## [About this task]
In the entries below, find the line with "Output is: store" and the line with "saygı[-lar](lar.md), acı[-lar](lar.md) vb.", then retype both and everything between them exactly. Do not copy the pictures.

==============================

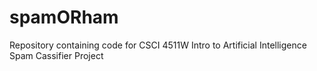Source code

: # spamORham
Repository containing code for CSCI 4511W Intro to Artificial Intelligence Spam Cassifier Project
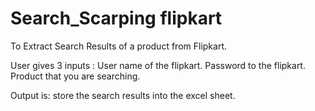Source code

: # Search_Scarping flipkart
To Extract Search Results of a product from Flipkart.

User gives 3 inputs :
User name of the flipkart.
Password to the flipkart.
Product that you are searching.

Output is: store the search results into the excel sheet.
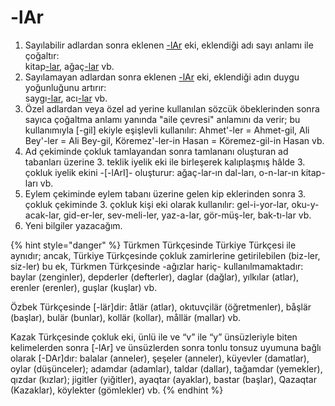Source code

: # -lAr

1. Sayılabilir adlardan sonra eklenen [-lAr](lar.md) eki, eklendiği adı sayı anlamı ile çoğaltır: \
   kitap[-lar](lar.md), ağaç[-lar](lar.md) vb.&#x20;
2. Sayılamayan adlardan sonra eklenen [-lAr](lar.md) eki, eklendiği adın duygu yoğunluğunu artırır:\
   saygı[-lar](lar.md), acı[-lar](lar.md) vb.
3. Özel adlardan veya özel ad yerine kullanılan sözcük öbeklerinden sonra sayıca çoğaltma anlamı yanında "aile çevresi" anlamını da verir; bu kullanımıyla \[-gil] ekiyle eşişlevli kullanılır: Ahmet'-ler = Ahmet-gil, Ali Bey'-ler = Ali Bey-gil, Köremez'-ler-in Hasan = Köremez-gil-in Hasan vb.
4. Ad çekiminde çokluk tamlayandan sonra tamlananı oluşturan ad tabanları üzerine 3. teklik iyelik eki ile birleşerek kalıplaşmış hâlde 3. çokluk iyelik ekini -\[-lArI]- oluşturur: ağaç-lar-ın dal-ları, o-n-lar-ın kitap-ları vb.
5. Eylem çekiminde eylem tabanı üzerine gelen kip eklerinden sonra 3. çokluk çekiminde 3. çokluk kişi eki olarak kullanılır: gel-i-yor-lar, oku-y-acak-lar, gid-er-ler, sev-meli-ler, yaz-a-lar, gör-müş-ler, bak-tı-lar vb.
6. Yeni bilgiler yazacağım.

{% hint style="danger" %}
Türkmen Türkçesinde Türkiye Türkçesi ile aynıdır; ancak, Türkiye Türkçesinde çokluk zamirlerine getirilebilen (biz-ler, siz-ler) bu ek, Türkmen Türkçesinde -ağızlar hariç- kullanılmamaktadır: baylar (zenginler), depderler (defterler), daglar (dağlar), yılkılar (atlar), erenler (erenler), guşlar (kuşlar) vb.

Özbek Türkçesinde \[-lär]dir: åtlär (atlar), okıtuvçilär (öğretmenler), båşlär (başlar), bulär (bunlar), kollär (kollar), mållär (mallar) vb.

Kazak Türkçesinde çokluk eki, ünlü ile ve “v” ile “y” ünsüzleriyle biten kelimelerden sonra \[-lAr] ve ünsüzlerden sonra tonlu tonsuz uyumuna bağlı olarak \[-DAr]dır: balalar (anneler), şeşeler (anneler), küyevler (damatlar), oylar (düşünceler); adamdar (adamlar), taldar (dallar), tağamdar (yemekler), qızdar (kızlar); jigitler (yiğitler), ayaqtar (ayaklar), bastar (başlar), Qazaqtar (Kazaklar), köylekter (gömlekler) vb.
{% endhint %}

==============================

## [Written solution]
Output is: store the search results into the excel sheet.
Source code

: # -lAr

1. Sayılabilir adlardan sonra eklenen [-lAr](lar.md) eki, eklendiği adı sayı anlamı ile çoğaltır: \
   kitap[-lar](lar.md), ağaç[-lar](lar.md) vb.&#x20;
2. Sayılamayan adlardan sonra eklenen [-lAr](lar.md) eki, eklendiği adın duygu yoğunluğunu artırır:\
   saygı[-lar](lar.md), acı[-lar](lar.md) vb.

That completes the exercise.